## DATA PROVIDED

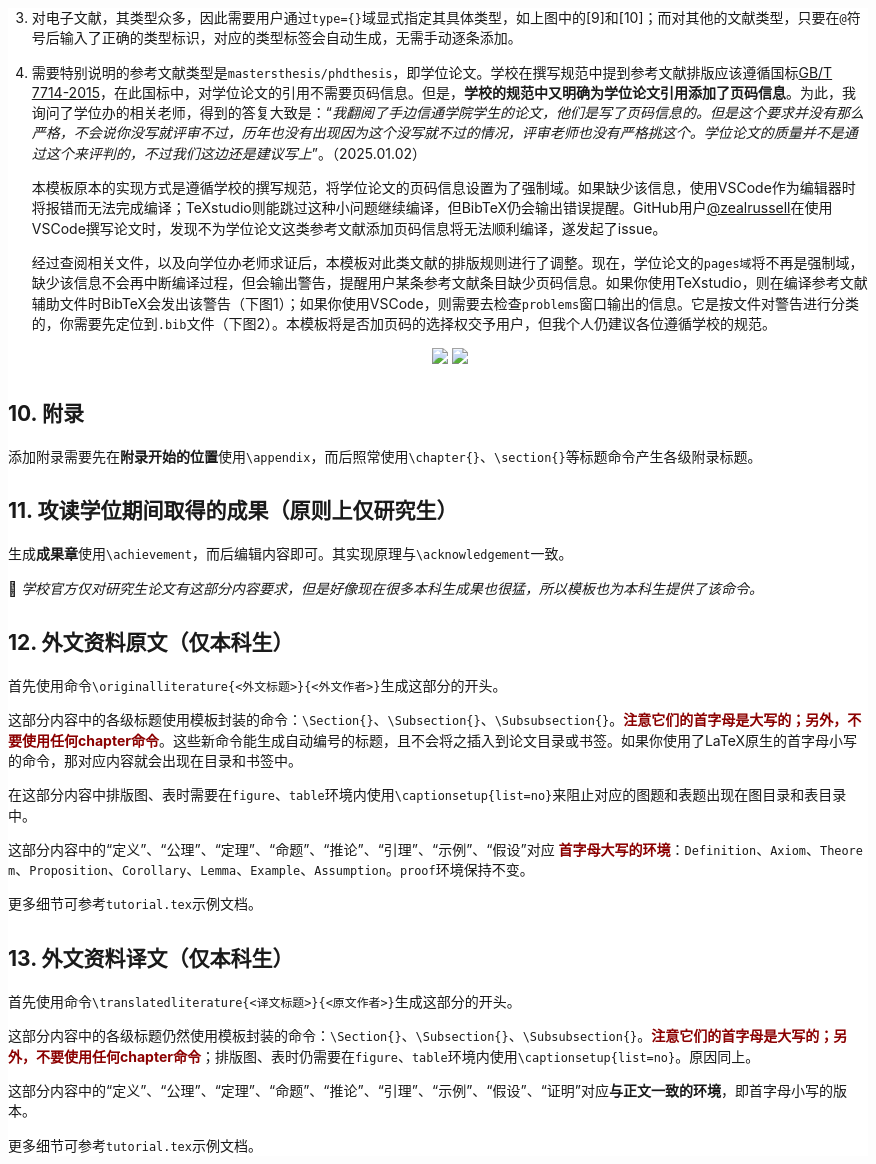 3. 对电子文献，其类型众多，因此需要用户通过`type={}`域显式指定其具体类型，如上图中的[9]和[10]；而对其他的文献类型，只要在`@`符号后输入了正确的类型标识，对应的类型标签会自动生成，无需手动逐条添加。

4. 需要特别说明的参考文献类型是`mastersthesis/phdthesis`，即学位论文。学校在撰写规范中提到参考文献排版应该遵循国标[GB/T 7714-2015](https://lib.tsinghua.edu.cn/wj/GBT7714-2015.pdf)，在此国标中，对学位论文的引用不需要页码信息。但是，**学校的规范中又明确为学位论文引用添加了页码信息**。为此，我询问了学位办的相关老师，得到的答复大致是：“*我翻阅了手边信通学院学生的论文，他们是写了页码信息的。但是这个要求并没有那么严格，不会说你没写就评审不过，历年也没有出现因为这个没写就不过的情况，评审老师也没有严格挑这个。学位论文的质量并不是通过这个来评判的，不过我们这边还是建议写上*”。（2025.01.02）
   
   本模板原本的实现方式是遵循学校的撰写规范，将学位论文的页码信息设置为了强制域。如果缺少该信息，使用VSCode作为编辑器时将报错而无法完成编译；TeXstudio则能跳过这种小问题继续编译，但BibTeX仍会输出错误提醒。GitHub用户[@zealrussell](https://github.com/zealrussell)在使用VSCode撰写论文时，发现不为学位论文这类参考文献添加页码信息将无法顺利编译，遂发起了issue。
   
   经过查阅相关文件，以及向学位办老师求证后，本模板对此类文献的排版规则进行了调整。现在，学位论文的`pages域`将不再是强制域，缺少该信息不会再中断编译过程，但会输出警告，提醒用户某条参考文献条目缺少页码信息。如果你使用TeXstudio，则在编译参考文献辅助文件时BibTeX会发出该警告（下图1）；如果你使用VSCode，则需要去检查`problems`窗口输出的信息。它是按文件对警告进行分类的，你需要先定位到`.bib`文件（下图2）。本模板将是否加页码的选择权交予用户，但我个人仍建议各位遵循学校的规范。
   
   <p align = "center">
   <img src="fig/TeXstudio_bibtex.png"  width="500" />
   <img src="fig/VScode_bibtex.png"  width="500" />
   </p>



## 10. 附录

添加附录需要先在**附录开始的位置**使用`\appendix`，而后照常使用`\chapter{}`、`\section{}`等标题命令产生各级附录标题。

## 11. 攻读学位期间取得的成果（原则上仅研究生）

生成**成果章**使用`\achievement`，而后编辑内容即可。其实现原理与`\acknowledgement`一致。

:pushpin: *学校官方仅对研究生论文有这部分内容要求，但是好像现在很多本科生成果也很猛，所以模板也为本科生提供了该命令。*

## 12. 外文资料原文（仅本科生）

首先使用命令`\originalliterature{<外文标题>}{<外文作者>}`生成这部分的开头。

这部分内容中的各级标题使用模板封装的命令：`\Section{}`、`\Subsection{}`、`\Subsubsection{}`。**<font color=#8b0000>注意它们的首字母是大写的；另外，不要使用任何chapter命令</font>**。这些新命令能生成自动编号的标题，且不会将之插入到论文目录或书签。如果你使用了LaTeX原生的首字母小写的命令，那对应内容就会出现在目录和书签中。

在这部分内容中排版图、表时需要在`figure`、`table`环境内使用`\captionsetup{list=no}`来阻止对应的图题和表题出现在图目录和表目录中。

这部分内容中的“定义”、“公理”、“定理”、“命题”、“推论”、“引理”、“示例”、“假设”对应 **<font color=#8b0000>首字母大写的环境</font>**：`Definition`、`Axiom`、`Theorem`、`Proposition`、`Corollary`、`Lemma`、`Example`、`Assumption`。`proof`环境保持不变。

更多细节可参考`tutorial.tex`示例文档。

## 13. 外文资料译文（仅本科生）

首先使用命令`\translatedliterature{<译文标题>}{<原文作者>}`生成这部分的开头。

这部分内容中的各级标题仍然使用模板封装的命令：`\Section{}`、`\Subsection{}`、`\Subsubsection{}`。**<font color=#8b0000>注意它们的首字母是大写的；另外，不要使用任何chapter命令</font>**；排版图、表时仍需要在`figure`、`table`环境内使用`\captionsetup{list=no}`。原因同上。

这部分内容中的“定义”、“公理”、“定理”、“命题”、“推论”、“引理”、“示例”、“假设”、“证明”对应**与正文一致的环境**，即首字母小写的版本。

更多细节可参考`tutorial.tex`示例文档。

## TASK ITEM
Which lines of the data contain the word "环境内使用"? Copy each one.

## SOLUTION FOR THIS PROBLEM
在这部分内容中排版图、表时需要在`figure`、`table`环境内使用`\captionsetup{list=no}`来阻止对应的图题和表题出现在图目录和表目录中。
这部分内容中的各级标题仍然使用模板封装的命令：`\Section{}`、`\Subsection{}`、`\Subsubsection{}`。**<font color=#8b0000>注意它们的首字母是大写的；另外，不要使用任何chapter命令</font>**；排版图、表时仍需要在`figure`、`table`环境内使用`\captionsetup{list=no}`。原因同上。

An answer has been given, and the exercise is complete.